Scan the data below and pick out the lines containing the word "Parent".

Rendered images with source text
.....

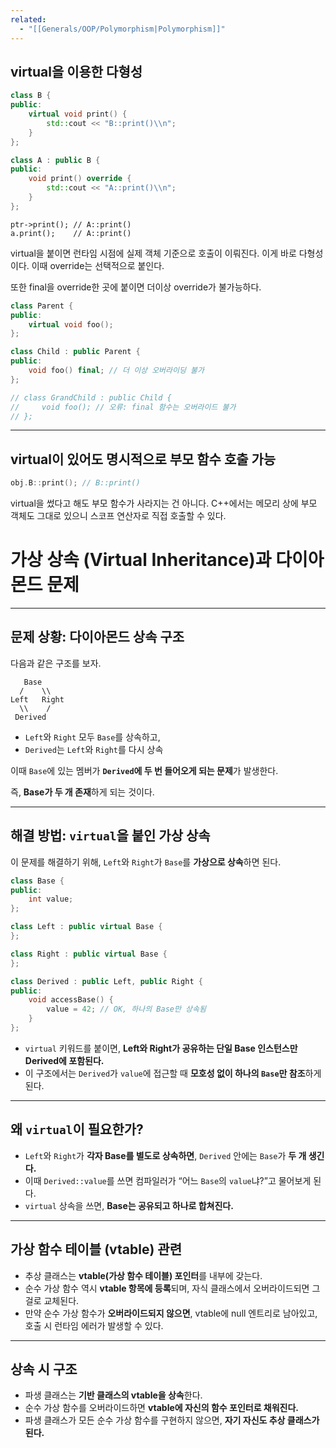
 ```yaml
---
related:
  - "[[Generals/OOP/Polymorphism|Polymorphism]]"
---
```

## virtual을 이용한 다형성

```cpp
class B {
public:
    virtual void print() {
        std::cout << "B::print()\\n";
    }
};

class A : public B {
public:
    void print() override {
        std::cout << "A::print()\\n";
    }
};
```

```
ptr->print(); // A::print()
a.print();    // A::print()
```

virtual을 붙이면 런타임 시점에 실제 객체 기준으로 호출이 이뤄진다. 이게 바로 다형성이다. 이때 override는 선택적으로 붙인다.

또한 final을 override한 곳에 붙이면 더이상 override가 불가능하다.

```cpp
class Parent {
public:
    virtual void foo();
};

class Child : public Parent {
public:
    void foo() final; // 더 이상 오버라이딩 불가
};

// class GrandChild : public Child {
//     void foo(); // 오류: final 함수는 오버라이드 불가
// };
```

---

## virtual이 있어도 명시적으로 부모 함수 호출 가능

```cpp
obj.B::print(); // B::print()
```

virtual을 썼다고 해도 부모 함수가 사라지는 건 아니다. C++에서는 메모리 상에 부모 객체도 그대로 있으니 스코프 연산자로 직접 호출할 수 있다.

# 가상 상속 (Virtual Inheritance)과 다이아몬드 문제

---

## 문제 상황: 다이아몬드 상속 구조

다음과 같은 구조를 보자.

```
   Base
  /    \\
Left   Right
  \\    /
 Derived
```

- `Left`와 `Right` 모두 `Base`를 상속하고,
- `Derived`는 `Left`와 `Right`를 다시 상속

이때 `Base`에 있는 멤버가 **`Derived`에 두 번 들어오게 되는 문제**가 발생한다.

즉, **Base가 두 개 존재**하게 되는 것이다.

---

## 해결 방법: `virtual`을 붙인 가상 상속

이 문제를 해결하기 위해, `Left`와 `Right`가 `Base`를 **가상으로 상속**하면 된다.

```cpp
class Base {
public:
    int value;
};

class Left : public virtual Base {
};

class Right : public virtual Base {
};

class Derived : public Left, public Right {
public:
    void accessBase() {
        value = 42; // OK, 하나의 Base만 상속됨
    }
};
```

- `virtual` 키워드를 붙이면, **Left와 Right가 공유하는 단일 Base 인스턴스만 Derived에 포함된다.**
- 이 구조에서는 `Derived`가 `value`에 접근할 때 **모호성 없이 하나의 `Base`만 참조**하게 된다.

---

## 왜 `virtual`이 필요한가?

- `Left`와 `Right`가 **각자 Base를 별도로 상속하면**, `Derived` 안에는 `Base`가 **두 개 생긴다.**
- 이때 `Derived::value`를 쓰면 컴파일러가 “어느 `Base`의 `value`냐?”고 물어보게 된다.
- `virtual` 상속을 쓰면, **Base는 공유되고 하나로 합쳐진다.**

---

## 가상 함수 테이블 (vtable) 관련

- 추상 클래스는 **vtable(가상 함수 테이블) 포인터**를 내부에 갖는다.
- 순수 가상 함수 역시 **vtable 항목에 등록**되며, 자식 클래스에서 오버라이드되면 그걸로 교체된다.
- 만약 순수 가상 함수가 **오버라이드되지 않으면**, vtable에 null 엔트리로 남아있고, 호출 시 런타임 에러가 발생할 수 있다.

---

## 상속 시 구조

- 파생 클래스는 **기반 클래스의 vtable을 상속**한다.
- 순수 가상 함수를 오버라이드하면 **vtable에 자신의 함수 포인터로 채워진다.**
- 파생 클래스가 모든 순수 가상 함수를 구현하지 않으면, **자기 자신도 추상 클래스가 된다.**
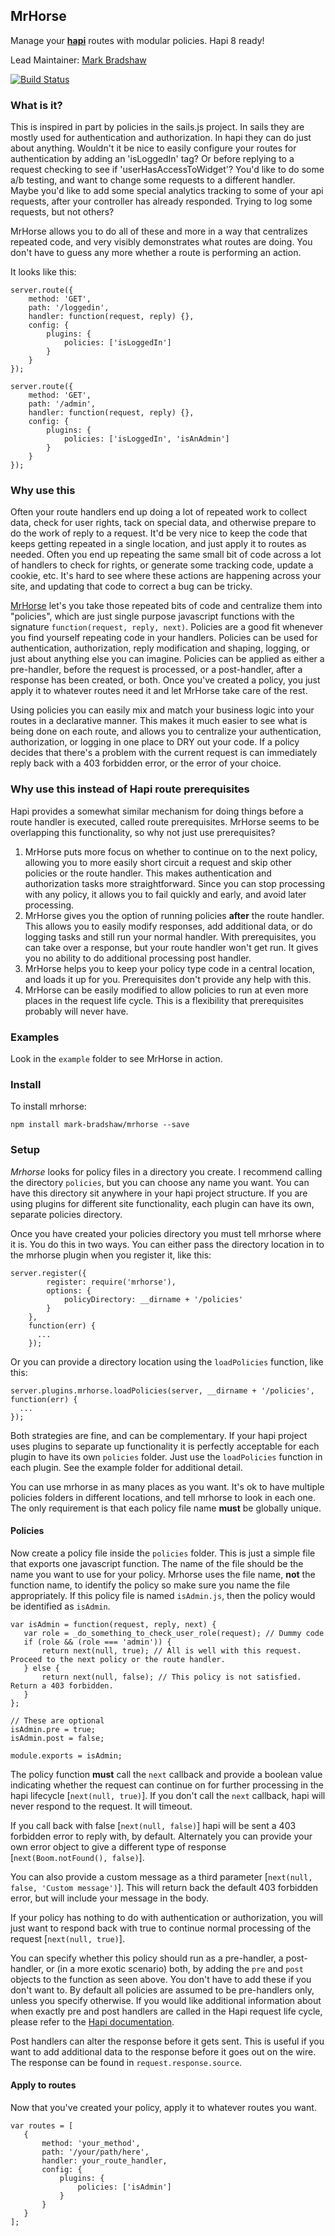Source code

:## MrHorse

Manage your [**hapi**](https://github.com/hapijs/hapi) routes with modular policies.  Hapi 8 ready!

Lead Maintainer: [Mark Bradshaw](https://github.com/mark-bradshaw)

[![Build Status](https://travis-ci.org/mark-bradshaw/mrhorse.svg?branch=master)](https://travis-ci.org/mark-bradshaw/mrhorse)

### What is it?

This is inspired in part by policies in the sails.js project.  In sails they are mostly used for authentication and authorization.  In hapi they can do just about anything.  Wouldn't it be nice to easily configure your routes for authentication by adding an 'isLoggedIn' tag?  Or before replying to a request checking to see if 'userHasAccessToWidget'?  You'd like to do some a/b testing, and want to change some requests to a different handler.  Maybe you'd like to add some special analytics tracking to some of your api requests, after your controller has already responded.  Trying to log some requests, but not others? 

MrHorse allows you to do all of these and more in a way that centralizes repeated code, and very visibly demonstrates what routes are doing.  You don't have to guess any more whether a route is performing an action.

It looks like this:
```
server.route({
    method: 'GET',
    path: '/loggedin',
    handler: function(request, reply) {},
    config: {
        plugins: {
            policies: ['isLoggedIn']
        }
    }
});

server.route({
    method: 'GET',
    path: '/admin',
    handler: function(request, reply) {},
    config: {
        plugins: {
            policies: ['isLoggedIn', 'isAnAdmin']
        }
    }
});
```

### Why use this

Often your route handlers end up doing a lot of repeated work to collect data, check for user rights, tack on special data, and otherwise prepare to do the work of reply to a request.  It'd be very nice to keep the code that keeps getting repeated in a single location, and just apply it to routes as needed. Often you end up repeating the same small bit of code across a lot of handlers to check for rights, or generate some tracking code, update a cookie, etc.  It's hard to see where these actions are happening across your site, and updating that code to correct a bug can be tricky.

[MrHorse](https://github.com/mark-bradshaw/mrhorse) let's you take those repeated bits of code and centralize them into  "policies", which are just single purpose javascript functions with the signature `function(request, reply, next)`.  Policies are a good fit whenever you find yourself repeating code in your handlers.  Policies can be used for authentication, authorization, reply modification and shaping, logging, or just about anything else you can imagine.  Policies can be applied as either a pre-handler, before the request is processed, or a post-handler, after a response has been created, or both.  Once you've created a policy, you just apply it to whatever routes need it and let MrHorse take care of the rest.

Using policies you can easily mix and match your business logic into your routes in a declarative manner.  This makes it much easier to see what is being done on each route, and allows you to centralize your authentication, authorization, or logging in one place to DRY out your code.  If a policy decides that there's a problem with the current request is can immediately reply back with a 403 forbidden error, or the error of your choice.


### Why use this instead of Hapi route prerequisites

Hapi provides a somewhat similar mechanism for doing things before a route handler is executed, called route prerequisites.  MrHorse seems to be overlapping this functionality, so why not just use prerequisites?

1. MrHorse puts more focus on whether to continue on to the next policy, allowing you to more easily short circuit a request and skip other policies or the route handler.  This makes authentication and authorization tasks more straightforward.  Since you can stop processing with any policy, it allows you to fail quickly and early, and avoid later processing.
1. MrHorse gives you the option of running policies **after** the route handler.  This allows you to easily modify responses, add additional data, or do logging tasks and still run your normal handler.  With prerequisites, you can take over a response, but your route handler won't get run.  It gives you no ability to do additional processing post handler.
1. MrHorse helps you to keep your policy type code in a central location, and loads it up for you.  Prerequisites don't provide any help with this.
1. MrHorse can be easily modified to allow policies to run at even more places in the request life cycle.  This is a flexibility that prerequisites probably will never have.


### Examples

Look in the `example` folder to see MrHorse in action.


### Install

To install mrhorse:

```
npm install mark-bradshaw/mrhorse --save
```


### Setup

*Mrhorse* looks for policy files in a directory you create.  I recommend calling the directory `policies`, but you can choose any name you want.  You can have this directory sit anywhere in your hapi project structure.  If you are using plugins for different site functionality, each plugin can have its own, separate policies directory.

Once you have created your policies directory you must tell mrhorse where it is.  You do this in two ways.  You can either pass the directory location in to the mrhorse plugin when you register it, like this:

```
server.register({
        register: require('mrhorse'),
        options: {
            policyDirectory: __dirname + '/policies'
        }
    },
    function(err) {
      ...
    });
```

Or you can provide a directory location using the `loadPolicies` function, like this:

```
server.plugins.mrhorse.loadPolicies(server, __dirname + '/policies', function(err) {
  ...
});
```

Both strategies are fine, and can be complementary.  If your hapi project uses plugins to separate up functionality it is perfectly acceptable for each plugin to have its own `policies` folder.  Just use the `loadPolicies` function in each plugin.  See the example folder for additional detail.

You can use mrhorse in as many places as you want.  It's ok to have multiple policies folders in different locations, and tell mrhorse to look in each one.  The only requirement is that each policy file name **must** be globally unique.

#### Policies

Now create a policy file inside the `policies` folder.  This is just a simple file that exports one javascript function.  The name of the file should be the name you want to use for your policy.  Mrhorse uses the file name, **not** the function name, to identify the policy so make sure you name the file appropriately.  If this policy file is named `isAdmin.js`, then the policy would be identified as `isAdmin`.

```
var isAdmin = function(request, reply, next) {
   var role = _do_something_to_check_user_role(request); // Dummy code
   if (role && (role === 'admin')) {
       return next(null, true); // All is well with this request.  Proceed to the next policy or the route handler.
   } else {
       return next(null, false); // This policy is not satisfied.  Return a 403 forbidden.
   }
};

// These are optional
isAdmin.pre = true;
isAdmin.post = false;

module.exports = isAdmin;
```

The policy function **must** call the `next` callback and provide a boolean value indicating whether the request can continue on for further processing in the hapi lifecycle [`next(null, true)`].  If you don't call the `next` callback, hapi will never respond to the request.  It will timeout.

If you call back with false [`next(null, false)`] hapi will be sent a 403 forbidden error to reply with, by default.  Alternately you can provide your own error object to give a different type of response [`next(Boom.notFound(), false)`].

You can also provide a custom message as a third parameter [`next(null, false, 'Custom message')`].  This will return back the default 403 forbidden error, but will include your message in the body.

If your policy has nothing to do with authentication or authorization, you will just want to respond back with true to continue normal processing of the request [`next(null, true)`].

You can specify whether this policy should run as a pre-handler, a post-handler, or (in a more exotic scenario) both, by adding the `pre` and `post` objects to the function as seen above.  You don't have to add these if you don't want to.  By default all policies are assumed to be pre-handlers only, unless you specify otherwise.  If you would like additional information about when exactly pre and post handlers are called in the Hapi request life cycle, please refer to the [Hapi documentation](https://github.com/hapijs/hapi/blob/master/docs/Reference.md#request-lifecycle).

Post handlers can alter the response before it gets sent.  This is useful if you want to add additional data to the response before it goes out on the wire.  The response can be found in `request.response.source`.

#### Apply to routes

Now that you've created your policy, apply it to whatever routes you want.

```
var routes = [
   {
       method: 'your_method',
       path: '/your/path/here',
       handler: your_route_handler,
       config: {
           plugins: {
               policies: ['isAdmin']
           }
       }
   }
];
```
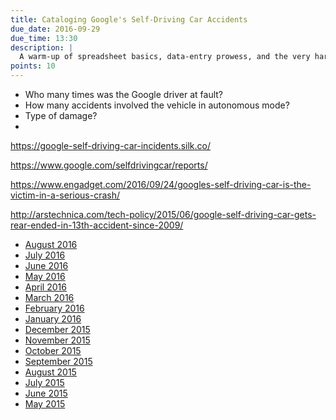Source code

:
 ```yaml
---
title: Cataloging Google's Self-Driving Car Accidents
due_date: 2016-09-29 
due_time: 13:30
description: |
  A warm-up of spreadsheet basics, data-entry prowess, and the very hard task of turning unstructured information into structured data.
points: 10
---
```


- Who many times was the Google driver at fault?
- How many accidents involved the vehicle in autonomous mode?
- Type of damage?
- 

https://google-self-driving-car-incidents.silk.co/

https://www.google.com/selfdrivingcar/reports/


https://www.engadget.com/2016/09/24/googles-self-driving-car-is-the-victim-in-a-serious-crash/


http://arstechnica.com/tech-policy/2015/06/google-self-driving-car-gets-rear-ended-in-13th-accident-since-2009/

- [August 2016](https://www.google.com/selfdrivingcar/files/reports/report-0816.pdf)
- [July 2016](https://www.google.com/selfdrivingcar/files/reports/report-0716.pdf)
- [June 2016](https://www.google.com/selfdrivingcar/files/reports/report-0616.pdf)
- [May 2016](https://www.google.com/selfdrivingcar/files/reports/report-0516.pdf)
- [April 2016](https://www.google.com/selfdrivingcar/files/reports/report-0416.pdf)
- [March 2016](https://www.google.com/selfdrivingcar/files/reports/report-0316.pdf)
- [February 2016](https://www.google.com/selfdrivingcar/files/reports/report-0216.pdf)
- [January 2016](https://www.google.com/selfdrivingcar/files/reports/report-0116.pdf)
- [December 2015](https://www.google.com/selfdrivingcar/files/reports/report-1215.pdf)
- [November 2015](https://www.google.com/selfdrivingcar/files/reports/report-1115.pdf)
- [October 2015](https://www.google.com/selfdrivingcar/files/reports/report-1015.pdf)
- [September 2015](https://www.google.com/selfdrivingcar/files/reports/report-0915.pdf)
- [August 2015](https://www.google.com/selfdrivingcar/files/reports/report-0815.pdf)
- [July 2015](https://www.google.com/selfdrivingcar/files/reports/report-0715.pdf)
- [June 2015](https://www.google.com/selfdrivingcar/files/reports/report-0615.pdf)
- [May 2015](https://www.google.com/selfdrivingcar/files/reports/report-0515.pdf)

.....

Answer to this problem
class Parent {
class Child : public Parent {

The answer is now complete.